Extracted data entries
_ _ _

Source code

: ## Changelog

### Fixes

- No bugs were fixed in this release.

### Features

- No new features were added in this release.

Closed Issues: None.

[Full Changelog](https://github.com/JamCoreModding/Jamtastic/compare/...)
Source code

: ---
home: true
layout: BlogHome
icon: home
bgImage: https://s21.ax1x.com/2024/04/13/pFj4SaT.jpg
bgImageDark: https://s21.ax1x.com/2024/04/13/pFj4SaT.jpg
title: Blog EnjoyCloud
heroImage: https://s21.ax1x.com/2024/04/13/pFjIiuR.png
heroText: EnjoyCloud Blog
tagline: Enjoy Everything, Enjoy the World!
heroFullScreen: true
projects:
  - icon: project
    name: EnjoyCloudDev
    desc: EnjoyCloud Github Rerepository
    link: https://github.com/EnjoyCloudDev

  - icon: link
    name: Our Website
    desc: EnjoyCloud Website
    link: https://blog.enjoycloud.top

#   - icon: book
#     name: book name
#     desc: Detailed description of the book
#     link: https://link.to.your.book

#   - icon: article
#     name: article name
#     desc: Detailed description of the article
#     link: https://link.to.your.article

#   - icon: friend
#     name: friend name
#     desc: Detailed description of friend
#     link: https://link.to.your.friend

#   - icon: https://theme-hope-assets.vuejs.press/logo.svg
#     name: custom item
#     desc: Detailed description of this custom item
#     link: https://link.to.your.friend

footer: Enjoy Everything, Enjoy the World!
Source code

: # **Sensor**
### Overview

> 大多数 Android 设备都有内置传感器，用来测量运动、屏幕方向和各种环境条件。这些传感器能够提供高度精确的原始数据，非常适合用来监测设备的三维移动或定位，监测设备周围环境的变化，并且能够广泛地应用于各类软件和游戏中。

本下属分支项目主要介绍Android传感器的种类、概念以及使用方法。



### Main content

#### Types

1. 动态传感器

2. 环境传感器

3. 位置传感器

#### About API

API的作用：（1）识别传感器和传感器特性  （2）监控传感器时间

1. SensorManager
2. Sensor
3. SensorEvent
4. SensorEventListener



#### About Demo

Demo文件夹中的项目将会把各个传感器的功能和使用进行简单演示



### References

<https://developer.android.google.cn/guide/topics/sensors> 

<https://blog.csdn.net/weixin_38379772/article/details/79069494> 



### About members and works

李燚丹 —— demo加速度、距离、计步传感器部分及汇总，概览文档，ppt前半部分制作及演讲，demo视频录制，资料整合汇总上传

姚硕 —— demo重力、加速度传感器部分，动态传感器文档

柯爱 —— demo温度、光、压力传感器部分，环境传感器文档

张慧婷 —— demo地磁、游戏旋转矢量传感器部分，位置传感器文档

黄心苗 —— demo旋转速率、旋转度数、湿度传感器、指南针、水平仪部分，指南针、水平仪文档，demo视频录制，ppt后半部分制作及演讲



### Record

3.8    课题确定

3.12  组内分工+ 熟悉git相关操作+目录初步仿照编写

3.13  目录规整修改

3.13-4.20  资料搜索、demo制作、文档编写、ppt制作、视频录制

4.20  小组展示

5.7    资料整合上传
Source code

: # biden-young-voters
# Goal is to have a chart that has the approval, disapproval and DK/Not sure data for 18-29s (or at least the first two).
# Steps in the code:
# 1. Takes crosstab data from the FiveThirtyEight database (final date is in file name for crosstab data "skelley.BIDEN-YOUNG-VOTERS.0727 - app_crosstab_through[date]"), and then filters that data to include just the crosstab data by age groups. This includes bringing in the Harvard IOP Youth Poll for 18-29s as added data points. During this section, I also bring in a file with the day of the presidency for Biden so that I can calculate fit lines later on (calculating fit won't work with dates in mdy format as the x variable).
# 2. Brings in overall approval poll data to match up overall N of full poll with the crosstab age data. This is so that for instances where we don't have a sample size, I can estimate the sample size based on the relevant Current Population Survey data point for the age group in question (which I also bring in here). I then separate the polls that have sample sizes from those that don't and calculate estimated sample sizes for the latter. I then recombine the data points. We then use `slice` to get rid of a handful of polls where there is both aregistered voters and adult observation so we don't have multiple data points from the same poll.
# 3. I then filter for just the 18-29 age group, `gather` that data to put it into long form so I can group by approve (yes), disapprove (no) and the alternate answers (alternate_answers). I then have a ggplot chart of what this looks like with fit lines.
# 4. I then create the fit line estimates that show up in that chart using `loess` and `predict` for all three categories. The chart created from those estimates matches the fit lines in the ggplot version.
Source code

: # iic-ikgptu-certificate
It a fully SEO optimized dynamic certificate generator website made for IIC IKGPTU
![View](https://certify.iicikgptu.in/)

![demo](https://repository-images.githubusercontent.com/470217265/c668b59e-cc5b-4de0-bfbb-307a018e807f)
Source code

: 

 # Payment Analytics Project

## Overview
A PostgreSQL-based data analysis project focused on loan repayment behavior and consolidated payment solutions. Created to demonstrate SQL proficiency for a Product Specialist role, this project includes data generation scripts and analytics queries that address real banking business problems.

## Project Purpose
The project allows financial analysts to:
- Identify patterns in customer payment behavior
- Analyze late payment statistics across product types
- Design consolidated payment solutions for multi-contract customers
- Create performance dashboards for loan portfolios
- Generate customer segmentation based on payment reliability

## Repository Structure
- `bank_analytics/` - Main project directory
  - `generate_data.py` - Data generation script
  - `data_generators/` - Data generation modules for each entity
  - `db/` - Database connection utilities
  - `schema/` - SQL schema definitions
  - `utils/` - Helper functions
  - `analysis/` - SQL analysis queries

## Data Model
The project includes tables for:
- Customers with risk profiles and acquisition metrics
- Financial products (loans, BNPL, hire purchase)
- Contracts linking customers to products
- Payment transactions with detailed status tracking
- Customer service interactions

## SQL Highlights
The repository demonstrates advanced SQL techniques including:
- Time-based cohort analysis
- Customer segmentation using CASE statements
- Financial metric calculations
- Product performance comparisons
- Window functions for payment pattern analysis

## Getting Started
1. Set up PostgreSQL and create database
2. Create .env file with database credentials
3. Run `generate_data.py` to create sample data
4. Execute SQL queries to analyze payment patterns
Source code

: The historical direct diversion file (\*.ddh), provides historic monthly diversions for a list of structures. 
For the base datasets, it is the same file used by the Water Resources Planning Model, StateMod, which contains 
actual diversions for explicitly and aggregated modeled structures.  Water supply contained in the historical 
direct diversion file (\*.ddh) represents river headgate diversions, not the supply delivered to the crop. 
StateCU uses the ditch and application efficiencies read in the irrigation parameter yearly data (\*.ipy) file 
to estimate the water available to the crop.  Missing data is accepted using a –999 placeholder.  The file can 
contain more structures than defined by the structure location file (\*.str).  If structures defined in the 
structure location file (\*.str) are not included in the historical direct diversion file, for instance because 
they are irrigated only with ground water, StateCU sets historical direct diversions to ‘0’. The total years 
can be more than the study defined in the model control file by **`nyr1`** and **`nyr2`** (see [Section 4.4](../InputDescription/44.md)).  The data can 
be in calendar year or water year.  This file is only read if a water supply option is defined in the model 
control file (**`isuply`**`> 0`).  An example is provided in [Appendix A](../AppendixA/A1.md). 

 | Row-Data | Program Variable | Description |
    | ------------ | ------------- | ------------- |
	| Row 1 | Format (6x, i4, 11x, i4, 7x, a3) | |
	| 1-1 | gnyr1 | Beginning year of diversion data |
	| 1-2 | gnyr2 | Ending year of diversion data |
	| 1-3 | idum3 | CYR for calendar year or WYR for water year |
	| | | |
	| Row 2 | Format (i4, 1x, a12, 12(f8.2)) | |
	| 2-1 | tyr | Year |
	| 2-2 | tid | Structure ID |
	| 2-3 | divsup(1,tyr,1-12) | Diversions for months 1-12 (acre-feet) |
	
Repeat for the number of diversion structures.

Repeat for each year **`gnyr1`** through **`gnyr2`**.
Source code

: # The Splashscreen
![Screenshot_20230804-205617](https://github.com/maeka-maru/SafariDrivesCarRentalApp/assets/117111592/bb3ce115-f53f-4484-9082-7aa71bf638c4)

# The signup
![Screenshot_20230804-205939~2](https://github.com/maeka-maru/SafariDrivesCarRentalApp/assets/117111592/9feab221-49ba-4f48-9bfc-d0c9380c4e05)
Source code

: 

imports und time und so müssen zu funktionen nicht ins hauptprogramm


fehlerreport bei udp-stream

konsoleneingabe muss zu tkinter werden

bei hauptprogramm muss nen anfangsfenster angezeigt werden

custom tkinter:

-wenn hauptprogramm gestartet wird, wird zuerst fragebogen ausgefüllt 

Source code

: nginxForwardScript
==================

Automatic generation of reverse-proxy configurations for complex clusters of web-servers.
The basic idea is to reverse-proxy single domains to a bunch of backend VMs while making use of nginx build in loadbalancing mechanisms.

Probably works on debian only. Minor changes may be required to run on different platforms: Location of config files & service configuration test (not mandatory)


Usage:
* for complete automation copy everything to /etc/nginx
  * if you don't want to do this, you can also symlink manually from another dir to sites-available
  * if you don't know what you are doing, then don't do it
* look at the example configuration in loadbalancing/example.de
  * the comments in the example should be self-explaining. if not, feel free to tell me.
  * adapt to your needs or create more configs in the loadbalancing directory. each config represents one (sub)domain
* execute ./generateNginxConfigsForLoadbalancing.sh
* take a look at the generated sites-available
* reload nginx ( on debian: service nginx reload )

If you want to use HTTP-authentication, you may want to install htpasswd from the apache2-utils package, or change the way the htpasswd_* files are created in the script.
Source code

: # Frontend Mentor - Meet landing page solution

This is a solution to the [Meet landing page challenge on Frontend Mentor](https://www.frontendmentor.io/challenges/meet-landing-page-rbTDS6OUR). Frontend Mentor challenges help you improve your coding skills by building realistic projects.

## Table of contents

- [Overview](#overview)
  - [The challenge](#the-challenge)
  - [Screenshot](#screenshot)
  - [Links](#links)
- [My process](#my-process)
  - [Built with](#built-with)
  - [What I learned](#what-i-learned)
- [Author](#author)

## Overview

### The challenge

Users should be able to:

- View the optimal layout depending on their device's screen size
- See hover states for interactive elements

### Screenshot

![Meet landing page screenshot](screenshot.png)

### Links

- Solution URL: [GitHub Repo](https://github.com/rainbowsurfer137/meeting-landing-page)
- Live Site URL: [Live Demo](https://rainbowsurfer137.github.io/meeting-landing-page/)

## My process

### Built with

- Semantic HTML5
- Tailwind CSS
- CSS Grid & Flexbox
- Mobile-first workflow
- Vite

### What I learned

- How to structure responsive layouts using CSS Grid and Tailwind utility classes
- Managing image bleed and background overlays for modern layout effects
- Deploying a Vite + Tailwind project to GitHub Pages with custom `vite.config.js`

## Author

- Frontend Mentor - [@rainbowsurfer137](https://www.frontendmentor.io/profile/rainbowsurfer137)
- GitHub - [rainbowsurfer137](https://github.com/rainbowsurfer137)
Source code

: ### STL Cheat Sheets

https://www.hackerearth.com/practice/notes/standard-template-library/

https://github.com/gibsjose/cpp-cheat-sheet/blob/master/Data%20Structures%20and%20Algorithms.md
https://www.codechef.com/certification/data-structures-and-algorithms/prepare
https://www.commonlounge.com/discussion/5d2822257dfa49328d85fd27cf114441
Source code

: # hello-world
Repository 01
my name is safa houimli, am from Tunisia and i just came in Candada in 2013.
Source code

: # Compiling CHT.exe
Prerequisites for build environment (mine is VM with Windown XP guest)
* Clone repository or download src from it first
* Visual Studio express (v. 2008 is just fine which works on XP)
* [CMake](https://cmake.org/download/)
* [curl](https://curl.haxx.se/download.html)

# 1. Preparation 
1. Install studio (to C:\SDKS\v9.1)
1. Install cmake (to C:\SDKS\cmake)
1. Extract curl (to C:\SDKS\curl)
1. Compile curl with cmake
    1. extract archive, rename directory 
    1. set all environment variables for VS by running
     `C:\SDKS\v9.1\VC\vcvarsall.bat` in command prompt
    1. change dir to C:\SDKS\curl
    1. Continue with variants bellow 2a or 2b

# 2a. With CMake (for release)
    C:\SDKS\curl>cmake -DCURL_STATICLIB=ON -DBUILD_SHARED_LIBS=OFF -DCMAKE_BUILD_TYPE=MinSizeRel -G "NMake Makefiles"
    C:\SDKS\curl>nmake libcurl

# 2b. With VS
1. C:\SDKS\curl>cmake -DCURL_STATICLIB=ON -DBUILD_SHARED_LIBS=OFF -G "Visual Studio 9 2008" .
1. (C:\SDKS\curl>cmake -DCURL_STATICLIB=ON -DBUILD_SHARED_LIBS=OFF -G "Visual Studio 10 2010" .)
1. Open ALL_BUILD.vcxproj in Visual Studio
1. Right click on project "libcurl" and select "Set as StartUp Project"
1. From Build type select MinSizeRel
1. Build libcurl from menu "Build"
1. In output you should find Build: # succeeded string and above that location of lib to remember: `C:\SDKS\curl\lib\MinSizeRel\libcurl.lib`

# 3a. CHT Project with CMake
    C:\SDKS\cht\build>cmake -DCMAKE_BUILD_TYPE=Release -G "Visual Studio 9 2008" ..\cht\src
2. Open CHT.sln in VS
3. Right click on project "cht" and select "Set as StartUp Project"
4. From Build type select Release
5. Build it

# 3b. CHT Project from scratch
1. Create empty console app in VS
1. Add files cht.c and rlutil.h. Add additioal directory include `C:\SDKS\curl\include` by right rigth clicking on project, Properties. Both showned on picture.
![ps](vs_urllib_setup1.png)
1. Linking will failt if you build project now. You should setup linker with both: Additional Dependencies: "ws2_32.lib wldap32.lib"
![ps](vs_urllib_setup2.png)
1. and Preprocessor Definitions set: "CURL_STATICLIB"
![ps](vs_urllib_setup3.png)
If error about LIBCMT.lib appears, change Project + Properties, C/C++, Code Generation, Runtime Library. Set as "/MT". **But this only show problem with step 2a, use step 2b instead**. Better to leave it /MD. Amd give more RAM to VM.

_ _ _

▶ Exercise aim
Say how many lines in the records hold the string "hauptprogramm". Give no other words.

▶ Output for this exercise
3